In other words, the Shanghai stock market is always an accident waiting to happen. Moreover, its first fall on June 15 was most likely triggered by a totally extraneous factor: the perception of Chinese investors and speculators that Greece’s looming debt default was going to produce a major European crisis and therefore a downturn in demand for China’s exports. Chinese investors also worried that US economic growth was likely to slow down with the prospect of a coming interest rate rise by the Fed. Commentators often overlook the degree to which Chinese equity buyers are affected by their perception of the international economy, and are often fed very pessimistic estimates by their media.

In other words, the Shanghai stock market is always an accident waiting to happen.

What followed showed both the power of the Chinese state and the increasing lack of coherence in its economic policies. The government’s not-so-hidden hand picked up the market and steadied it, a development that was initiated while the more market-inclined Prime Minister Li Keqiang was on a trip abroad. This was not in itself unusual: Chinese macro-economic policy has for many years displayed a tendency to shift from one foot to the other, e.g. alternating between the gas pedal and the brake, trying to downsize bubbles, and then to arrest the resulting economic slowdown. In previous years, however, the government had mostly let the stock market run its course – notwithstanding the myriads of rigged operations that take place every day. By contrast, it had pretty much guaranteed the exchange rate for the renminbi. In fact, over recent months, pegging the currency to the dollar had begun to cost quite an amount of the central currency reserves.
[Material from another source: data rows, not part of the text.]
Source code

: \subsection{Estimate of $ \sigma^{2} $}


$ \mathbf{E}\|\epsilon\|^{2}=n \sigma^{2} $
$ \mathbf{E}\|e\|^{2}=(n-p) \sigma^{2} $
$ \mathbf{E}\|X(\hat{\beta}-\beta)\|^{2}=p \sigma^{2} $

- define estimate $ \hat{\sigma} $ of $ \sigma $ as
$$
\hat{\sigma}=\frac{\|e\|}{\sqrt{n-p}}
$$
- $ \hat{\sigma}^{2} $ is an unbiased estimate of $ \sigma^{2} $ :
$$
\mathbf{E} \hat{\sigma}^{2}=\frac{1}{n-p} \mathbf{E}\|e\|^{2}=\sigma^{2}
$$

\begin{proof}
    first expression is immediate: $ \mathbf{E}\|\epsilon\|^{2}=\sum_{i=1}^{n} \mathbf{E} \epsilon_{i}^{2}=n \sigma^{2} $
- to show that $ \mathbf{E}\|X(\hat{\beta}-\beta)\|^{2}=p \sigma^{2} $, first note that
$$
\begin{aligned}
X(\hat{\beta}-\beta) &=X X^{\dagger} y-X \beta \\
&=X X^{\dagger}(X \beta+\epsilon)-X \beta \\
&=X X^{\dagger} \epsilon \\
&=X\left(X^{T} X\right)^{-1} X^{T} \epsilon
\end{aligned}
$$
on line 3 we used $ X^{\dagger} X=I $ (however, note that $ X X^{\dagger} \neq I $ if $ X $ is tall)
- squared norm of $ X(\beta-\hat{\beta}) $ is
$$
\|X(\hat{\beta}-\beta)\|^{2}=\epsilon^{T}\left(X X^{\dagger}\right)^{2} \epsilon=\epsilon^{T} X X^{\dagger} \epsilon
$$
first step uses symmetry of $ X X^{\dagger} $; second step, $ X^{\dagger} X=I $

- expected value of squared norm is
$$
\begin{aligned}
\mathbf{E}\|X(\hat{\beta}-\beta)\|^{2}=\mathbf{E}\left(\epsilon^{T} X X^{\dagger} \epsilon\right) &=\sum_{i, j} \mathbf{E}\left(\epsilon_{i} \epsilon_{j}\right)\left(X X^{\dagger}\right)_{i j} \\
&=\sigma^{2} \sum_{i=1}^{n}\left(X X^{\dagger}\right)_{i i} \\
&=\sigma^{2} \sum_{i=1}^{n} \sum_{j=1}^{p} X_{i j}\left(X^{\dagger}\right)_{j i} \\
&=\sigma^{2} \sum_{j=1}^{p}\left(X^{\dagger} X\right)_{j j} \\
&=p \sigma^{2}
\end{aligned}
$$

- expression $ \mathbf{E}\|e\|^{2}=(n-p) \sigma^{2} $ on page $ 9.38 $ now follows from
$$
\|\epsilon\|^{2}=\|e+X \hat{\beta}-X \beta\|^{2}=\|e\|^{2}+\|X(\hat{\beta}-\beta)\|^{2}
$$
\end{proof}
Everything changed in June and July. On the one hand, by intervening visibly and massively in the stock market, the government arrested the slide, but at the cost of mostly freezing the market. In this way, it unwittingly persuaded market actors that there was a huge problem. From that moment onwards, private investors have largely left the market in government hands. With the currency, by contrast, the central bank announced in early July what amounts to a change of regime, from the certainty of a dollar peg to the uncertainty of some market play. The fact that the new policy was initiated and publicised by the central bank, a somewhat reformist institution that does not always have full government backing, was significant, as credibility is the name of the game for markets. Investors mostly saw the move as a hidden devaluation for competitive reasons – and decided to amplify the move.

What followed was a communications disaster caused by fuzzy government policy, lacking an overall sense of direction. The central bank was forced to eat its own words, buying renminbi every day before market closure to stabilize the exchange rate for the next day. On the stock market, public funds became the leading actor, with private investors retreating to the sidelines – or waiting for an opportunity to sell.

This happened as China was feeling other tremors. Some of them are political: a deepening and widening anti-corruption campaign is taking down more and more key power holders and their affiliates, from the army, security and oil sectors and from provinces as diverse as Shanxi, Guizhou or Hebei. Clearly, no one apart from President Xi’s closest associates is safe, and relatives of past leaders who had become major power holders are also being targeted: Jiang Zemin or Li Peng’s children, for example. On top of this, the Tianjin accident, symbolizing pervasive corruption at the heart of China’s industrial complex, creates a new dimension of uncertainty: if Tianjin authorities can be indicted for the disaster, no local government is safe, as they pretty much all follow the same pattern.

Clearly, no one apart from President Xi’s closest associates is safe, and relatives of past leaders who had become major power holders are also being targeted.

If this were Deng Xiaoping’s China, or Zhao Ziyang’s or even Zhu Rongji’s, there would be a political way out of the morass: charging out of the crisis by declaring a new reform initiative. But Xi Jinping has until recently established himself as promoting a technocratic and non-political form of reform, and shunned all of the political rhetoric associated with a market economy, market liberalization, and, above all, free and independent institutions. His pervasive personal power has been attained at the cost of emphasizing the greatness of China over its reform.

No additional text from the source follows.